Records to use:
>>>>

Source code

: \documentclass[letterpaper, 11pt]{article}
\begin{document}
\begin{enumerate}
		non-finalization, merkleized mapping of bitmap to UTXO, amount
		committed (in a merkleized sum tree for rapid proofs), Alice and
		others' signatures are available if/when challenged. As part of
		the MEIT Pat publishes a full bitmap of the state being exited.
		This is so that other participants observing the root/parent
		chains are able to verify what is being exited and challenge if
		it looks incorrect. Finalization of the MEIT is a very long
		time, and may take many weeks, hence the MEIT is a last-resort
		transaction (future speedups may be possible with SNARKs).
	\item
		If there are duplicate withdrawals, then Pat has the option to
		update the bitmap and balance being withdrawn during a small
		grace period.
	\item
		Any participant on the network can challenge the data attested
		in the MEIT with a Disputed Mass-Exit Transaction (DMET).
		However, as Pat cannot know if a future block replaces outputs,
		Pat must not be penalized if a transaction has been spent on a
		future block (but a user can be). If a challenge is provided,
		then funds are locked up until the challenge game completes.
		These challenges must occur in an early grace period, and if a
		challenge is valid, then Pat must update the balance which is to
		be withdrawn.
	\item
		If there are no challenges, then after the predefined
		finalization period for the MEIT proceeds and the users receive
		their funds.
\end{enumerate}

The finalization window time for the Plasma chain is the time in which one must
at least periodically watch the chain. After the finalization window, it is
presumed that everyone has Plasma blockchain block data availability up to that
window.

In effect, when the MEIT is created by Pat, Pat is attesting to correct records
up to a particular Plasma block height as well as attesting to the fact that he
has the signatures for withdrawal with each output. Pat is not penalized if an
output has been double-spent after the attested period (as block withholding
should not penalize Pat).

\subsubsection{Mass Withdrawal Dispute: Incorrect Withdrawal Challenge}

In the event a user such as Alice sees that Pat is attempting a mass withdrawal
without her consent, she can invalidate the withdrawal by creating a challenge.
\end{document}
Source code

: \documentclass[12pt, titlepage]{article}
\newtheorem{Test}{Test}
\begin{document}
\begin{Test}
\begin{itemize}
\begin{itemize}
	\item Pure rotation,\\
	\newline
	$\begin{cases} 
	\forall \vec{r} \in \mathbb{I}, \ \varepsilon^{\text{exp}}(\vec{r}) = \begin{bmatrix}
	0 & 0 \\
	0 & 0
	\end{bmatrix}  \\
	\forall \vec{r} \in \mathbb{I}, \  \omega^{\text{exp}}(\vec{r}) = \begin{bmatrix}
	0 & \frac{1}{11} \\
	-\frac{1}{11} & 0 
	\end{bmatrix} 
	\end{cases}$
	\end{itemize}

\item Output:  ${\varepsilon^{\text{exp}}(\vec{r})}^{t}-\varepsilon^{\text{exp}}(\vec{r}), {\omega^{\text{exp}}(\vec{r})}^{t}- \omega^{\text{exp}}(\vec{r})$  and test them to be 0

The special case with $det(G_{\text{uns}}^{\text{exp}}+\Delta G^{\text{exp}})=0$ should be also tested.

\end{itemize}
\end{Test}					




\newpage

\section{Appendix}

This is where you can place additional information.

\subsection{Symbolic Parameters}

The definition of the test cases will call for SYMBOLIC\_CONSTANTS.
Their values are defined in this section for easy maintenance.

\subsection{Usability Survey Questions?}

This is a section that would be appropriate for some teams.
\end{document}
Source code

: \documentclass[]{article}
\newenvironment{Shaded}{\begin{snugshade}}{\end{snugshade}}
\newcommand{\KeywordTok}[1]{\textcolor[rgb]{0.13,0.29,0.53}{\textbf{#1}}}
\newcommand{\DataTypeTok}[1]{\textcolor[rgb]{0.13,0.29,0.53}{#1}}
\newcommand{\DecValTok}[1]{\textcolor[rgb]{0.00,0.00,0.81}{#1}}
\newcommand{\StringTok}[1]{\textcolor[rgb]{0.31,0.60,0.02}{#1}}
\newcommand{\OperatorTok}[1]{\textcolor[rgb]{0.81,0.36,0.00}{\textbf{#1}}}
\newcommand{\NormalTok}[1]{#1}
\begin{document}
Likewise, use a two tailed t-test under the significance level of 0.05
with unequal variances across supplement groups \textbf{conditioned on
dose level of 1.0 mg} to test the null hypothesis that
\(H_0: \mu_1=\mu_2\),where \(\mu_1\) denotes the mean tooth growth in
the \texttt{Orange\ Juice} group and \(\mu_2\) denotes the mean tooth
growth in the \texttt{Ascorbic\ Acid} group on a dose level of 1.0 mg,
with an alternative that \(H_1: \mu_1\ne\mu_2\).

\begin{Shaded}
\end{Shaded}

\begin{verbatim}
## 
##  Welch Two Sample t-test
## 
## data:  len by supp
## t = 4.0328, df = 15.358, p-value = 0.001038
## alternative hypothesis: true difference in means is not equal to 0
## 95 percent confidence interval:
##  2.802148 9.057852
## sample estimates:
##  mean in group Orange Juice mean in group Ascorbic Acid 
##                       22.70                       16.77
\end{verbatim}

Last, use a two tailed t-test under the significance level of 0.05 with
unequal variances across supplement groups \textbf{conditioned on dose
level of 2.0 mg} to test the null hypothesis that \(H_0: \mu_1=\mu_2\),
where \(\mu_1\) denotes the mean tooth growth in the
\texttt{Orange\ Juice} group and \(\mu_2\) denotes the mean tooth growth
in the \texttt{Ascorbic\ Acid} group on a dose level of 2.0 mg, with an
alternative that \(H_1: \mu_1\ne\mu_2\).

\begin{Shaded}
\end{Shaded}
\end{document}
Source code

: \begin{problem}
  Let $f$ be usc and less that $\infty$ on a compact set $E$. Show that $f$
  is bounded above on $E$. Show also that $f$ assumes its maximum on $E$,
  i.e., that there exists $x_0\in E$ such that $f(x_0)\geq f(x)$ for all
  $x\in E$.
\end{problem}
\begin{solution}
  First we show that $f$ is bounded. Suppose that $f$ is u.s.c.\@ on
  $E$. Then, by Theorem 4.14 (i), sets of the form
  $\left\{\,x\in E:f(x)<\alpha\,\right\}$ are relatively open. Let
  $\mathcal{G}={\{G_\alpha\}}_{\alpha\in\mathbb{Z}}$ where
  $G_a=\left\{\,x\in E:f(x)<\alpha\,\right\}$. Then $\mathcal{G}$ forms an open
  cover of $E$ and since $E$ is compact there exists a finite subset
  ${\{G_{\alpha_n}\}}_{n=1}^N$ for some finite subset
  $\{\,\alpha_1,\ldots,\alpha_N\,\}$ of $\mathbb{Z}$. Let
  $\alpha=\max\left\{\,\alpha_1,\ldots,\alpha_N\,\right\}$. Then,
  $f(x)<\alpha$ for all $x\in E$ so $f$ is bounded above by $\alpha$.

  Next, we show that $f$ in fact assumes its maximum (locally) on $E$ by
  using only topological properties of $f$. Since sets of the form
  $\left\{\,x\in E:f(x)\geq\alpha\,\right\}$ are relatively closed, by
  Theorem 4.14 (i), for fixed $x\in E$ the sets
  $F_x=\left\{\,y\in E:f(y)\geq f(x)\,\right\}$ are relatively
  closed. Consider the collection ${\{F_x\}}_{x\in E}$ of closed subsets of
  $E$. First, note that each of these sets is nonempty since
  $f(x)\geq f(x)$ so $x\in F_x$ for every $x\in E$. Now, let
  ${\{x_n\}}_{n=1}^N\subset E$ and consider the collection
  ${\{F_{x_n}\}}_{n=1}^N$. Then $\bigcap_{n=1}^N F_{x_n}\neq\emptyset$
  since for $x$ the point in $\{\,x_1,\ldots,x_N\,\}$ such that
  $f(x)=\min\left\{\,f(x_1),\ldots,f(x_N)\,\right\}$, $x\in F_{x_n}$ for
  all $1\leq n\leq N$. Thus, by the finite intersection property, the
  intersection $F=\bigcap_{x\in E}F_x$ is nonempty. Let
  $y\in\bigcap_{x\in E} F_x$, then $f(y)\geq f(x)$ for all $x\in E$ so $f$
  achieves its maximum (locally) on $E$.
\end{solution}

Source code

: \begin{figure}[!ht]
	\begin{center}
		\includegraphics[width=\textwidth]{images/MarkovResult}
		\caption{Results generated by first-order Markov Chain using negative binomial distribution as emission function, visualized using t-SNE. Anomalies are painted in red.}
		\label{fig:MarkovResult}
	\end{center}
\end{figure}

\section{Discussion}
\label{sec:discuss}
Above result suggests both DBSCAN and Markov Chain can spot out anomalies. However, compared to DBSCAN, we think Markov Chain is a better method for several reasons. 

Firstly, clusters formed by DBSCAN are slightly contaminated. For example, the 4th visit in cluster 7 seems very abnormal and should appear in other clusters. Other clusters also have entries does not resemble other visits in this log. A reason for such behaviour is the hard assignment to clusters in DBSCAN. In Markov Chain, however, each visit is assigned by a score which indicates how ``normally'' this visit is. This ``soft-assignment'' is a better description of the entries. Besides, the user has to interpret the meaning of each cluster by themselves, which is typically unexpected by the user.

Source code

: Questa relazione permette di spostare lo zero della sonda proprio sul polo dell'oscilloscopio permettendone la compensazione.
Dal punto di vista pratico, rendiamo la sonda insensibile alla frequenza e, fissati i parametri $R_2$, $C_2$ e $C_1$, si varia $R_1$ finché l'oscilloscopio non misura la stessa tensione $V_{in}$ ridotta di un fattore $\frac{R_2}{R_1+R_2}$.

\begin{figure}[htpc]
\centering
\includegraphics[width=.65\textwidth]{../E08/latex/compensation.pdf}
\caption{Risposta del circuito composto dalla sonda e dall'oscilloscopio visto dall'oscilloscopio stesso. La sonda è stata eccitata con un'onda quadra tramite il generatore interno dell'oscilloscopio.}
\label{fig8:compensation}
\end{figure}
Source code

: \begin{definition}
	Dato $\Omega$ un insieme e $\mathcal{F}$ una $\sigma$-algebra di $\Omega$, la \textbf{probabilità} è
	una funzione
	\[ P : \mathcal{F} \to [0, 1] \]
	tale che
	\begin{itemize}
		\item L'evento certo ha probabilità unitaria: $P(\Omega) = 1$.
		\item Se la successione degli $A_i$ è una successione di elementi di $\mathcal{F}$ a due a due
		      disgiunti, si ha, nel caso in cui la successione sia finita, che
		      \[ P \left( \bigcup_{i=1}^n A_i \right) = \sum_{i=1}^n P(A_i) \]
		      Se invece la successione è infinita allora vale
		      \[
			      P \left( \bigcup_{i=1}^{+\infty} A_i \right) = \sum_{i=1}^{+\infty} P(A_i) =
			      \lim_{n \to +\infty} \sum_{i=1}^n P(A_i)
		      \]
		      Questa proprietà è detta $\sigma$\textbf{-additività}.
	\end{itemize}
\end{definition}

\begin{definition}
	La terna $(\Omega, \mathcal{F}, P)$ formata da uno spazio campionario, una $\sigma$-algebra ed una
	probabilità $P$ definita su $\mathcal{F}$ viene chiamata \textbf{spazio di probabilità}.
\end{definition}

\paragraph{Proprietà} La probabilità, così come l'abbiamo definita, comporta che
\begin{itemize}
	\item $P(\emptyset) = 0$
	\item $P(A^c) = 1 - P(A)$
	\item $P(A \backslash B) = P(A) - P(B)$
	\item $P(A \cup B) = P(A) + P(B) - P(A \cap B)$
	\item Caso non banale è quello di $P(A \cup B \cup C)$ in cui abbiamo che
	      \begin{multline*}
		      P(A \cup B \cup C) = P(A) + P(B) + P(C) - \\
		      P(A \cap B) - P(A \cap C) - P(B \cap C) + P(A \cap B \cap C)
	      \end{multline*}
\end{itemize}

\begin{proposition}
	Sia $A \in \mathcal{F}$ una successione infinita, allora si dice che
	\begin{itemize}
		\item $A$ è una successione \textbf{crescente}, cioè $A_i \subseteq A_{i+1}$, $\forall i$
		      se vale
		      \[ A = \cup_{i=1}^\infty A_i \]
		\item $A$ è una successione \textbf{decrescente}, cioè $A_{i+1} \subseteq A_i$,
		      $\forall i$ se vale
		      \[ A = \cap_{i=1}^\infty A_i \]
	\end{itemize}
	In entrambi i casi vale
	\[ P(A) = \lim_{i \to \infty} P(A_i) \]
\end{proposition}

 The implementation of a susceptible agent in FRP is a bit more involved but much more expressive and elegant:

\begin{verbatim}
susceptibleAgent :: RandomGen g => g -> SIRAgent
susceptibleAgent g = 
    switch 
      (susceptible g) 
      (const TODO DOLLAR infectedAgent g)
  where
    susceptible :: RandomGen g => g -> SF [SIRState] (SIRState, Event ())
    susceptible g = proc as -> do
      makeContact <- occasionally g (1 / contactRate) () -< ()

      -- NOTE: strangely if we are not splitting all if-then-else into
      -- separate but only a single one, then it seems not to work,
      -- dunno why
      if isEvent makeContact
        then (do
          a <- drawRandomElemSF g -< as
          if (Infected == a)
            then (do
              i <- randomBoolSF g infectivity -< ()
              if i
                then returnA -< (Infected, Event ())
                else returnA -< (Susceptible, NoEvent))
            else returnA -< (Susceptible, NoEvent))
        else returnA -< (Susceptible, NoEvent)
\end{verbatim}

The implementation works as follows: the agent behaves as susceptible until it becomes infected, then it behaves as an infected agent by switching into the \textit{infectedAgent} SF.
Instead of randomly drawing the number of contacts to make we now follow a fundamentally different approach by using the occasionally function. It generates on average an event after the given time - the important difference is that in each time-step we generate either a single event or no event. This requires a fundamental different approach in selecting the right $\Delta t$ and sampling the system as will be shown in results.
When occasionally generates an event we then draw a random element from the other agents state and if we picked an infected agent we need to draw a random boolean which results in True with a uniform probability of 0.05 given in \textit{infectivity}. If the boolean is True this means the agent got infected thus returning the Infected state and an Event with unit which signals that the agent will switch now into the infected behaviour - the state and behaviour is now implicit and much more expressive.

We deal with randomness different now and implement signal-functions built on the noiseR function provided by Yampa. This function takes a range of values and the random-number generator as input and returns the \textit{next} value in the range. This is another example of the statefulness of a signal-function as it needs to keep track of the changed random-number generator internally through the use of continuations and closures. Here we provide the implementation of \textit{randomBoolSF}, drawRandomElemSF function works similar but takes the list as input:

<<<<

Prompt: Precisely the lines between those holding "future block (but" and "The finalization window time", inclusive, are to be reproduced from the listing above, with nothing added.

The answer:
		future block (but a user can be). If a challenge is provided,
		then funds are locked up until the challenge game completes.
		These challenges must occur in an early grace period, and if a
		challenge is valid, then Pat must update the balance which is to
		be withdrawn.
	\item
		If there are no challenges, then after the predefined
		finalization period for the MEIT proceeds and the users receive
		their funds.
\end{enumerate}

The finalization window time for the Plasma chain is the time in which one must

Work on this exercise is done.